What are the main reasons behind africans growing outward migration

Published 14 Mar 2017

African migration since time immemorial has been that of intracontinental that entails movement of people to the neighboring countries or movement within the region. The main factor that caused migration of Africans from their country of origin to the neighboring countries is said to be the conflict that exist in their respective countries, August, M and Rudwick (1986:24-30).Countries like Somalia, Sudan, Somalia, Angola and many more others are characterized by internal conflicts. To avoid being killed people are forced to migrate to countries that can offer them refuge. This has resulted to mushrooming of so many refugee camps that cater for the displaced people in the neighboring countries. Refugee camps are managed by the United Nation organ known as UNHCR (United Nation High Commission for Refugees) which fund for the shelter and food for the displaced people. These conflicts are normally caused by political corruption, violation of human rights, lack of respect for the rule of law and legacy of the European colonialism, Spellman (2008:100-105).

African countries are led my leaders driven by greed attitude. They tend to impose themselves as life presidents and in the process they loot public coffers. The people retaliate back by uprisings hence ending up blowing things out of proportion resulting to war. This makes people to run for their safety in the neighboring countries. Apart from conflict, another factor that triggered African people to migrate to other African countries is the economic reason. People were forced to move to other neighboring countries to seek employment. A country facing economic down turn forced her people to move so as get jobs in economically stable countries. To illustrate this, people moved from neighboring countries to go and work in farms, mining areas in South Africa so as to earn income. There was also this issue of demography that led people to migrate. Some African countries’ population was growing at a faster rate thus putting a lot of pressure on the available land resource prompting people to move to other regions to secure land Spellman (2008:100-105).

Intercontinental migration of Africans can be explained by the accelerated globalization. The increase in the role of global capital did not improve the matters pertaining to average incomes but instead led to decrease in income for many people both in absolute and relative terms with respect to the rest of the world. The structural adjustment programs carried out by both the World Bank and the IMF did not bring about the expected stimulus in trade and industry sectors. Instead it resulted to the reduction of the middle class employment in the health, education and administrative sectors. Theses factors prompted people to migrate to Europe and Middle East hence coupled with cheap transport and communication that facilitated their movement, Castles & Miller (1993:156-157).The intercontinental migration of Africans involved poorly educated labor migrants and irregular migration.
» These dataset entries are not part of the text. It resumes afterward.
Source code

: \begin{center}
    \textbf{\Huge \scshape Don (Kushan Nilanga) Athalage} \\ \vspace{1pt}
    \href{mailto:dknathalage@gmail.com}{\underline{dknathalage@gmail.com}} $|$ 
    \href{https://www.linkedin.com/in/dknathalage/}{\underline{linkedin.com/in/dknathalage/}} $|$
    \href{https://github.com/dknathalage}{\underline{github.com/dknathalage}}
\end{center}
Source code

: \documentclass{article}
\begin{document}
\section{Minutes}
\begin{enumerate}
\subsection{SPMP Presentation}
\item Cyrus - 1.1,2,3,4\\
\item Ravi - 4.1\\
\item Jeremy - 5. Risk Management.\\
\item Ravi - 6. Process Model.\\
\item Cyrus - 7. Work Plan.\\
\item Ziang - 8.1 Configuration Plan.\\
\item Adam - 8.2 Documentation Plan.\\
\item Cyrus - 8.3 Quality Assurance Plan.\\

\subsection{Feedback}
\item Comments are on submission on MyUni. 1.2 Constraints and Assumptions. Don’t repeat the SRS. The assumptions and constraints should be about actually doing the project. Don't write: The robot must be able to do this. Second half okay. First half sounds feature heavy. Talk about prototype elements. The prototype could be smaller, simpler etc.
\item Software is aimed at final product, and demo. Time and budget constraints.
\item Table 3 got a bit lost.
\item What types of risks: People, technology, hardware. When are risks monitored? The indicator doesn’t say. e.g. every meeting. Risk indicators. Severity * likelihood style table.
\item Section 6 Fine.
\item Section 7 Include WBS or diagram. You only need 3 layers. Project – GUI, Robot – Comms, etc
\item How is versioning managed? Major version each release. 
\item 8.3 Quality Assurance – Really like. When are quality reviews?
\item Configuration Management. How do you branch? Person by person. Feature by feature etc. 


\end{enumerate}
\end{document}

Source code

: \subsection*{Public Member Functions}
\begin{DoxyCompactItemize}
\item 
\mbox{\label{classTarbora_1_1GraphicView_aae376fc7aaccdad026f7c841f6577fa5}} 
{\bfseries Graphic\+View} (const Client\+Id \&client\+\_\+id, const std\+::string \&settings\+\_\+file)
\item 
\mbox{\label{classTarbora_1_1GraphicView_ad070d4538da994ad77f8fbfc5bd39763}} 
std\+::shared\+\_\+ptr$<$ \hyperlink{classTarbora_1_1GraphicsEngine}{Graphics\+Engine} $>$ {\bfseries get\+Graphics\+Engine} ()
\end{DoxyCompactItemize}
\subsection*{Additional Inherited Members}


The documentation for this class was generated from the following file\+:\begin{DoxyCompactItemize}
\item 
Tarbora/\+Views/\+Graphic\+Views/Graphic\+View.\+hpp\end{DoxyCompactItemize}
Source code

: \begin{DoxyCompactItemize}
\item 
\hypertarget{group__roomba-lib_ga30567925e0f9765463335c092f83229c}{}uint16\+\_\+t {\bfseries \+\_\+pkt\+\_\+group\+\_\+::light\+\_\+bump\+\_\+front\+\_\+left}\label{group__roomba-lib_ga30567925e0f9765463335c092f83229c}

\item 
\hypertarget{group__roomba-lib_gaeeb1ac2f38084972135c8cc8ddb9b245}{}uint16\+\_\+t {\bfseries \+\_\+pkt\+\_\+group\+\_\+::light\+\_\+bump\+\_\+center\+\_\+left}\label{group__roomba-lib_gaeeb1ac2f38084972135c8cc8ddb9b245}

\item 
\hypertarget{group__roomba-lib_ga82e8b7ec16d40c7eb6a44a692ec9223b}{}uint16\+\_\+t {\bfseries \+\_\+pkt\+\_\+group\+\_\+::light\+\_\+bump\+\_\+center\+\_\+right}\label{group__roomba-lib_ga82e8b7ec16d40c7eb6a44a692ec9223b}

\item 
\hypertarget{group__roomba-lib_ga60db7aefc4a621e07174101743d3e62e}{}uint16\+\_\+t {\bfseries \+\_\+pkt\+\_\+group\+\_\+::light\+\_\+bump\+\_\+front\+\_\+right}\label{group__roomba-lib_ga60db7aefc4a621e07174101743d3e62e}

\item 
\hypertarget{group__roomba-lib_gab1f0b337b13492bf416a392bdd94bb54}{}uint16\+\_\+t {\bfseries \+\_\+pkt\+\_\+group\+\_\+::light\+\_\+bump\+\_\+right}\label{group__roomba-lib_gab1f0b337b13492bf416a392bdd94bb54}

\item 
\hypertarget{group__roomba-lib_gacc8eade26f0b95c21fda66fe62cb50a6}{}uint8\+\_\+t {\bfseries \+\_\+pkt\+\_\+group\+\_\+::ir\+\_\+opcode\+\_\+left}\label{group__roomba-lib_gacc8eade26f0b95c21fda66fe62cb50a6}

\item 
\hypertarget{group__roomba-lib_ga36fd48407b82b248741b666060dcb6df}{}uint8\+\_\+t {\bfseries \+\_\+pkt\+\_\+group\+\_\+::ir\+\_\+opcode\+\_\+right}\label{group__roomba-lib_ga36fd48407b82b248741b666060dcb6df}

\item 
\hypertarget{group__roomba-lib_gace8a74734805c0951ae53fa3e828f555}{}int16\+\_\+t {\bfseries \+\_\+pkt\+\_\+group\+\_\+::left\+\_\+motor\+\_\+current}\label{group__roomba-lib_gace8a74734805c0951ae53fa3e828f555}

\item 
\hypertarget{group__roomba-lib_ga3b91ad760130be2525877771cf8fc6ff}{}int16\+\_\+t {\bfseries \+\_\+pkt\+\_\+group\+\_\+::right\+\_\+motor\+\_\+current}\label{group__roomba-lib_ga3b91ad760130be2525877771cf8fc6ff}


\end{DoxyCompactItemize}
However most of the African people migrating to the developed countries are highly educated and the issue of utmost importance in African development is the brain drain. According to statistics taken in USA, African immigrants possess the highest average level of education among the immigrant groups in the America, Castles, & Miller (1993:156-157).
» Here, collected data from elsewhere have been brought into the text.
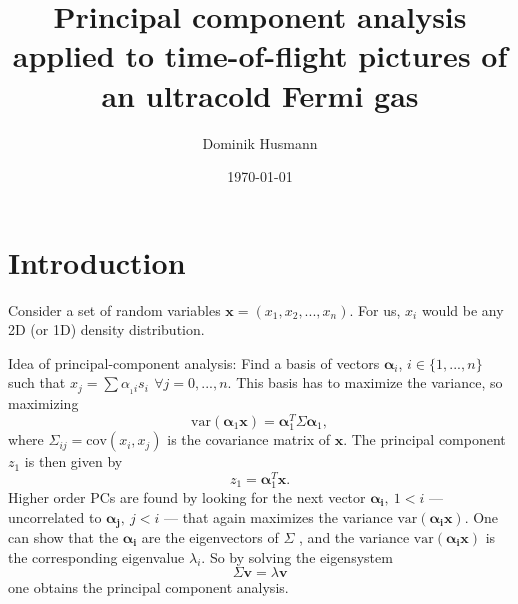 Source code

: \documentclass[
oneside,titlepage,numbers=noenddot,headinclude,%
footinclude=true,cleardoublepage=empty,
BCOR=5mm,paper=a4,fontsize=11pt, %
american %
]{scrartcl}
\begin{document}

\title{Principal component analysis applied to time-of-flight pictures of an ultracold Fermi gas}
\author{Dominik Husmann}
\date{\today}   
\newpage

\maketitle

\section{Introduction}
Consider a set of random variables \( \bm{x} =(x_1,x_2,...,x_n)\). For us, \( x_i \) would be any 2D (or 1D) density distribution.

Idea of principal-component analysis: Find a basis of vectors \( \bm{\alpha}_i \), $i\in\{1,...,n\}$ such that \( x_j =\sum \alpha_{_1i} s_i\,\ \forall j=0,...,n \). This basis has to maximize the variance, so maximizing
\begin{equation}
	\mathrm{var}(\bm{\alpha}_1\bm{x}) = \bm{\alpha}_1^T\Sigma\bm{\alpha}_1 ,
\end{equation} 
where \( \Sigma_{ij}=\mathrm{cov}(x_i,x_j) \) is the covariance matrix of \( \bm{x} \). The principal component \( z_1 \) is then given by 
\[ z_1 = \bm{\alpha}^T_1\bm{x}.
\]
Higher order PCs are found by looking for the next vector $\bm{\alpha_{i}},\ 1<i$ --- uncorrelated to $\bm{\alpha_j},\ j<i$ --- that again maximizes the variance \( \mathrm{var}(\bm{\alpha_i}\bm{x}) \).
One can show that the $\bm{\alpha_i}$ are the eigenvectors of $\Sigma$ \cite{jolliffe_principal_2002}, and the variance $\mathrm{var}(\bm{\alpha_{i}}\bm{x})$ is the corresponding eigenvalue $\lambda_i$. So by solving the eigensystem
\begin{equation}
	\Sigma \bm{v}= \lambda \bm{v}
\end{equation}
one obtains the principal component analysis.
\end{document}
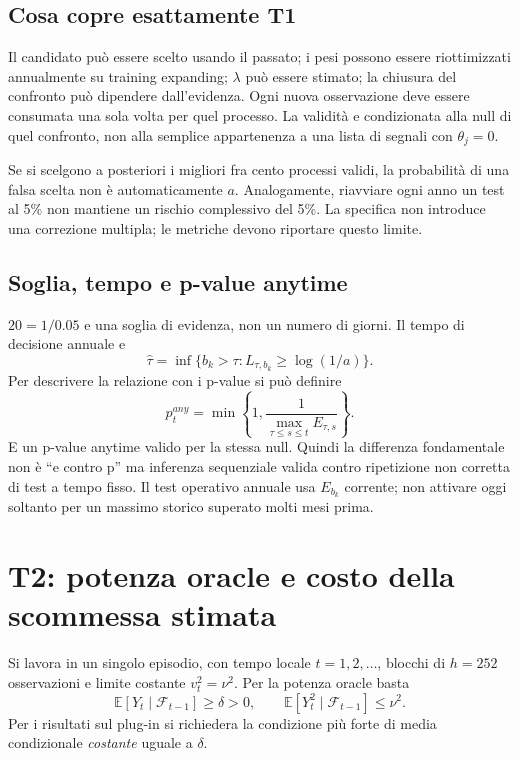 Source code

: \documentclass[11pt,a4paper]{article}
\theoremstyle{definition}\newtheorem{definition}[theorem]{Definizione}
\theoremstyle{remark}\newtheorem{remark}[theorem]{Osservazione}
\newcommand{\E}{\mathbb E}\newcommand{\PP}{\mathbb P}\newcommand{\R}{\mathbb R}
\newcommand{\F}{\mathcal F}\newcommand{\W}{\mathcal W}\newcommand{\supp}{\operatorname{supp}}
\begin{document}
\subsection{Cosa copre esattamente T1}
Il candidato può essere scelto usando il passato; i pesi possono essere riottimizzati annualmente su training expanding; $\lambda$ può essere stimato; la chiusura del confronto può dipendere dall'evidenza. Ogni nuova osservazione deve essere consumata una sola volta per quel processo. La validità e condizionata alla null di quel confronto, non alla semplice appartenenza a una lista di segnali con $\theta_j=0$.

Se si scelgono a posteriori i migliori fra cento processi validi, la probabilità di una falsa scelta non è automaticamente $a$. Analogamente, riavviare ogni anno un test al 5\% non mantiene un rischio complessivo del 5\%. La specifica non introduce una correzione multipla; le metriche devono riportare questo limite.

\subsection{Soglia, tempo e p-value anytime}
$20=1/0.05$ e una soglia di evidenza, non un numero di giorni. Il tempo di decisione annuale e
\begin{equation}
 \widehat\tau=\inf\{b_k>\tau:L_{\tau,b_k}\ge\log(1/a)\}.
\end{equation}
Per descrivere la relazione con i p-value si può definire
\begin{equation}
 p_t^{any}=\min\left\{1,\frac1{\max_{\tau\le s\le t}E_{\tau,s}}\right\}.
\end{equation}
E un p-value anytime valido per la stessa null. Quindi la differenza fondamentale non è ``e contro p'' ma inferenza sequenziale valida contro ripetizione non corretta di test a tempo fisso. Il test operativo annuale usa $E_{b_k}$ corrente; non attivare oggi soltanto per un massimo storico superato molti mesi prima.

\section{T2: potenza oracle e costo della scommessa stimata}
\label{sec:T2}
Si lavora in un singolo episodio, con tempo locale $t=1,2,\ldots$, blocchi di $h=252$ osservazioni e limite costante $v_t^2=\nu^2$. Per la potenza oracle basta
\begin{equation}
 \E[Y_t\mid\F_{t-1}]\ge\delta>0,\qquad
 \E[Y_t^2\mid\F_{t-1}]\le\nu^2.\label{eq:alternative}
\end{equation}
Per i risultati sul plug-in si richiedera la condizione più forte di media condizionale \emph{costante} uguale a $\delta$.
\end{document}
The African people entering the developed economies are attracted by non other than the good life as portrayed by the international media which does promise success basing on the individual merits. This is because their countries are characterized by patronage and corruptions hence they don’t offer any good promise in the near future as in their host country, Rose (1987:24-26).
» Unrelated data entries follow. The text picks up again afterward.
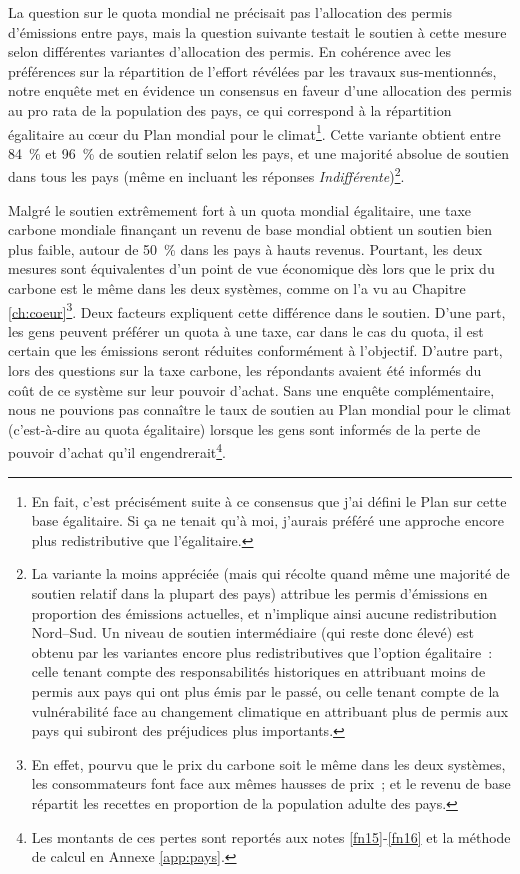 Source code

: \documentclass[a5paper,french,openany]{memoir}
\begin{document}
La question sur le quota mondial ne précisait pas l'allocation des permis d'émissions entre pays, mais la question suivante testait le soutien à cette mesure selon différentes variantes d'allocation des permis. En cohérence avec les préférences sur la répartition de l'effort révélées par les travaux sus-mentionnés, notre enquête met en évidence un consensus en faveur d'une allocation des permis au pro rata de la population des pays, ce qui correspond à la répartition égalitaire au cœur du Plan mondial pour le climat\footnote{En fait, c'est précisément suite à ce consensus que j'ai défini le Plan sur cette base égalitaire. Si ça ne tenait qu'à moi, j'aurais préféré une approche encore plus redistributive que l'égalitaire.}. Cette variante obtient entre 84~\% et 96~\% de soutien relatif selon les pays, et une majorité absolue de soutien dans tous les pays (même en incluant les réponses \textit{Indifférent\textperiodcentered{}e})\footnote{La variante la moins appréciée (mais qui récolte quand même une majorité de soutien relatif dans la plupart des pays) attribue les permis d'émissions en proportion des émissions actuelles, et n'implique ainsi aucune redistribution Nord--Sud. Un niveau de soutien intermédiaire (qui reste donc élevé) est obtenu par les variantes encore plus redistributives que l'option égalitaire~: celle tenant compte des responsabilités historiques en attribuant moins de permis aux pays qui ont plus émis par le passé, ou celle tenant compte de la vulnérabilité face au changement climatique en attribuant plus de permis aux pays qui subiront des préjudices plus importants.}.

Malgré le soutien extrêmement fort à un quota mondial égalitaire, une taxe carbone mondiale finançant un revenu de base mondial obtient un soutien bien plus faible, autour de 50~\% dans les pays à hauts revenus. Pourtant, les deux mesures sont équivalentes d'un point de vue économique dès lors que le prix du carbone est le même dans les deux systèmes, comme on l'a vu au Chapitre \ref{ch:coeur}\footnote{En effet, pourvu que le prix du carbone soit le même dans les deux systèmes, les consommateurs font face aux mêmes hausses de prix~; et le revenu de base répartit les recettes en proportion de la population adulte des pays.}. 
Deux facteurs expliquent cette différence dans le soutien. D'une part, les gens peuvent préférer un quota à une taxe, car dans le cas du quota, il est certain que les émissions seront réduites conformément à l'objectif. D'autre part, lors %
des questions sur la taxe carbone, %
les répondants avaient été informés 
du coût de ce système sur leur pouvoir d'achat. Sans une enquête complémentaire, nous ne pouvions pas connaître le taux de soutien au Plan mondial pour le climat (c'est-à-dire au quota égalitaire) lorsque les gens sont informés de la perte de pouvoir d'achat qu'il engendrerait\footnote{Les montants de ces pertes sont reportés aux notes \ref{fn15}-\ref{fn16} et la méthode de calcul en Annexe \ref{app:pays}.}.   
\end{document}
  • August, M and Rudwick, E. Black History. Urbana: University of Illinois Press, 1986.
  • Rose, W. Slavery and Migration. New York: Oxford University Press, 1987.
  • Irwin, G. Africans Abroad: a Documentary History of the Black Diaspora in Asia, Latin America, and the Caribbean during the Age of Slavery. New York: Columbia University Press, 1977.
  • Spellman, W. Uncertain Identity: International Migration since 1945.Chicago: Chicago University Press Castles, 2008.
  • Castles, S. & Miller, M. J. The Age of Migration: International Population Movements in the Modern World. New York: The Guilford Press, 1993.
  • Hatton T and Jeffrey G. The Age of Mass Migration: Causes and Impact. New York: Oxford University Press, 1998.